Dataset excerpts:

- Opening Delimiter -

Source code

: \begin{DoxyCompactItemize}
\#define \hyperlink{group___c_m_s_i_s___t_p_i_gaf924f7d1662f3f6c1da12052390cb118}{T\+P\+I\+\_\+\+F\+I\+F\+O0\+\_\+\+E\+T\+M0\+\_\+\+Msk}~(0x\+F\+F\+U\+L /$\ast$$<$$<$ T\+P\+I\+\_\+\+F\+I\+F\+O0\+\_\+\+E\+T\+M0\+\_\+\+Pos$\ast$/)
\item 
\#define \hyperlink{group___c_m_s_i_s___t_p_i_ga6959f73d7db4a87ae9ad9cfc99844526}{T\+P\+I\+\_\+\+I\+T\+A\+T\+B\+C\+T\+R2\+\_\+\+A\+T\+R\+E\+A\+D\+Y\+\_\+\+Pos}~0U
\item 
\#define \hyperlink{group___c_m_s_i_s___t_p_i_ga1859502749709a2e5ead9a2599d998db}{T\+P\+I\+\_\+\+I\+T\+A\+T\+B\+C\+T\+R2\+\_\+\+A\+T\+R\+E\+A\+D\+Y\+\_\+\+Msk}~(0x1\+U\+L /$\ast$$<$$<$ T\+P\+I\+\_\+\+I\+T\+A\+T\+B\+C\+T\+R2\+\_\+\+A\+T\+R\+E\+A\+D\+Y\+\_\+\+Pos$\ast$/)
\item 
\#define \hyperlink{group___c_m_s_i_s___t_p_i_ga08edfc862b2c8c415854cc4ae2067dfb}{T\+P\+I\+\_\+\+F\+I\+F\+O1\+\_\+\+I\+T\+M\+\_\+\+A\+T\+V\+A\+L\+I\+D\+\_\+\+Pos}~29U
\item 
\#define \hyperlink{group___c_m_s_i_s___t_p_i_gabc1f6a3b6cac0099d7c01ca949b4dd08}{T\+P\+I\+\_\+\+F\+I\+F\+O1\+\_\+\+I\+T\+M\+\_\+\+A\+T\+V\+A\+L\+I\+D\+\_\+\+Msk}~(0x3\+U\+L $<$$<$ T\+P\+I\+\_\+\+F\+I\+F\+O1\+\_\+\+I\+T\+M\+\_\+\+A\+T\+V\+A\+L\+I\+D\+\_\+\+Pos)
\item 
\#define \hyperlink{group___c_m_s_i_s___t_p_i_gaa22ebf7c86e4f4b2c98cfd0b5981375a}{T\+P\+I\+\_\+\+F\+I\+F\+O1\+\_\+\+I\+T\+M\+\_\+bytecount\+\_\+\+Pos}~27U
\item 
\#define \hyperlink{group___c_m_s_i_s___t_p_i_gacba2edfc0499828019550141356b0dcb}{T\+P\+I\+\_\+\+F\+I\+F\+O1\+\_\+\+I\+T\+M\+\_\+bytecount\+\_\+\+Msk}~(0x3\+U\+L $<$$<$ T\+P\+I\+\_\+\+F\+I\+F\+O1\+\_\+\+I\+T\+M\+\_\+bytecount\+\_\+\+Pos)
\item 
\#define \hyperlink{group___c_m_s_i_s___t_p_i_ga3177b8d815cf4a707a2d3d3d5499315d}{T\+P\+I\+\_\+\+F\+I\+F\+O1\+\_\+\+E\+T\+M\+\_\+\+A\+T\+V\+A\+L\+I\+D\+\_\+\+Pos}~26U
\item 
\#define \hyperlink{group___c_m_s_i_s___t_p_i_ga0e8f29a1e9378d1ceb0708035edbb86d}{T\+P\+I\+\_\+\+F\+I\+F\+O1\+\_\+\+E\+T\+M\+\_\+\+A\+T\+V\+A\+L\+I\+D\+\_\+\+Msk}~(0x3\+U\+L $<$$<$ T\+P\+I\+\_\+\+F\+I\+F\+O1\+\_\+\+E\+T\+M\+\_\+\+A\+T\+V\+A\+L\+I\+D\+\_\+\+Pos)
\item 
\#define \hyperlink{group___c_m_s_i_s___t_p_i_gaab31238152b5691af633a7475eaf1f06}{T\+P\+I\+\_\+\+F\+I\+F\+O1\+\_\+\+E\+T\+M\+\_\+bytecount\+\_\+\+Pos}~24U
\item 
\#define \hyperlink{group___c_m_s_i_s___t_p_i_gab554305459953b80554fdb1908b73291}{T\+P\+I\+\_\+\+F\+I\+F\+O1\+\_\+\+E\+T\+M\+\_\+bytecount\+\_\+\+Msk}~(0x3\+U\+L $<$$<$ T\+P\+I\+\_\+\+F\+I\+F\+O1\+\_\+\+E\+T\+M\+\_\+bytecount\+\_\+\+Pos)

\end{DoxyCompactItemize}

- Closing Delimiter -

#### WORK ORDER:
Go through the entries and filter for lines holding the word "define"; copy each match.

#### ANSWER:
\#define \hyperlink{group___c_m_s_i_s___t_p_i_gaf924f7d1662f3f6c1da12052390cb118}{T\+P\+I\+\_\+\+F\+I\+F\+O0\+\_\+\+E\+T\+M0\+\_\+\+Msk}~(0x\+F\+F\+U\+L /$\ast$$<$$<$ T\+P\+I\+\_\+\+F\+I\+F\+O0\+\_\+\+E\+T\+M0\+\_\+\+Pos$\ast$/)
\#define \hyperlink{group___c_m_s_i_s___t_p_i_ga6959f73d7db4a87ae9ad9cfc99844526}{T\+P\+I\+\_\+\+I\+T\+A\+T\+B\+C\+T\+R2\+\_\+\+A\+T\+R\+E\+A\+D\+Y\+\_\+\+Pos}~0U
\#define \hyperlink{group___c_m_s_i_s___t_p_i_ga1859502749709a2e5ead9a2599d998db}{T\+P\+I\+\_\+\+I\+T\+A\+T\+B\+C\+T\+R2\+\_\+\+A\+T\+R\+E\+A\+D\+Y\+\_\+\+Msk}~(0x1\+U\+L /$\ast$$<$$<$ T\+P\+I\+\_\+\+I\+T\+A\+T\+B\+C\+T\+R2\+\_\+\+A\+T\+R\+E\+A\+D\+Y\+\_\+\+Pos$\ast$/)
\#define \hyperlink{group___c_m_s_i_s___t_p_i_ga08edfc862b2c8c415854cc4ae2067dfb}{T\+P\+I\+\_\+\+F\+I\+F\+O1\+\_\+\+I\+T\+M\+\_\+\+A\+T\+V\+A\+L\+I\+D\+\_\+\+Pos}~29U
\#define \hyperlink{group___c_m_s_i_s___t_p_i_gabc1f6a3b6cac0099d7c01ca949b4dd08}{T\+P\+I\+\_\+\+F\+I\+F\+O1\+\_\+\+I\+T\+M\+\_\+\+A\+T\+V\+A\+L\+I\+D\+\_\+\+Msk}~(0x3\+U\+L $<$$<$ T\+P\+I\+\_\+\+F\+I\+F\+O1\+\_\+\+I\+T\+M\+\_\+\+A\+T\+V\+A\+L\+I\+D\+\_\+\+Pos)
\#define \hyperlink{group___c_m_s_i_s___t_p_i_gaa22ebf7c86e4f4b2c98cfd0b5981375a}{T\+P\+I\+\_\+\+F\+I\+F\+O1\+\_\+\+I\+T\+M\+\_\+bytecount\+\_\+\+Pos}~27U
\#define \hyperlink{group___c_m_s_i_s___t_p_i_gacba2edfc0499828019550141356b0dcb}{T\+P\+I\+\_\+\+F\+I\+F\+O1\+\_\+\+I\+T\+M\+\_\+bytecount\+\_\+\+Msk}~(0x3\+U\+L $<$$<$ T\+P\+I\+\_\+\+F\+I\+F\+O1\+\_\+\+I\+T\+M\+\_\+bytecount\+\_\+\+Pos)
\#define \hyperlink{group___c_m_s_i_s___t_p_i_ga3177b8d815cf4a707a2d3d3d5499315d}{T\+P\+I\+\_\+\+F\+I\+F\+O1\+\_\+\+E\+T\+M\+\_\+\+A\+T\+V\+A\+L\+I\+D\+\_\+\+Pos}~26U
\#define \hyperlink{group___c_m_s_i_s___t_p_i_ga0e8f29a1e9378d1ceb0708035edbb86d}{T\+P\+I\+\_\+\+F\+I\+F\+O1\+\_\+\+E\+T\+M\+\_\+\+A\+T\+V\+A\+L\+I\+D\+\_\+\+Msk}~(0x3\+U\+L $<$$<$ T\+P\+I\+\_\+\+F\+I\+F\+O1\+\_\+\+E\+T\+M\+\_\+\+A\+T\+V\+A\+L\+I\+D\+\_\+\+Pos)
\#define \hyperlink{group___c_m_s_i_s___t_p_i_gaab31238152b5691af633a7475eaf1f06}{T\+P\+I\+\_\+\+F\+I\+F\+O1\+\_\+\+E\+T\+M\+\_\+bytecount\+\_\+\+Pos}~24U
\#define \hyperlink{group___c_m_s_i_s___t_p_i_gab554305459953b80554fdb1908b73291}{T\+P\+I\+\_\+\+F\+I\+F\+O1\+\_\+\+E\+T\+M\+\_\+bytecount\+\_\+\+Msk}~(0x3\+U\+L $<$$<$ T\+P\+I\+\_\+\+F\+I\+F\+O1\+\_\+\+E\+T\+M\+\_\+bytecount\+\_\+\+Pos)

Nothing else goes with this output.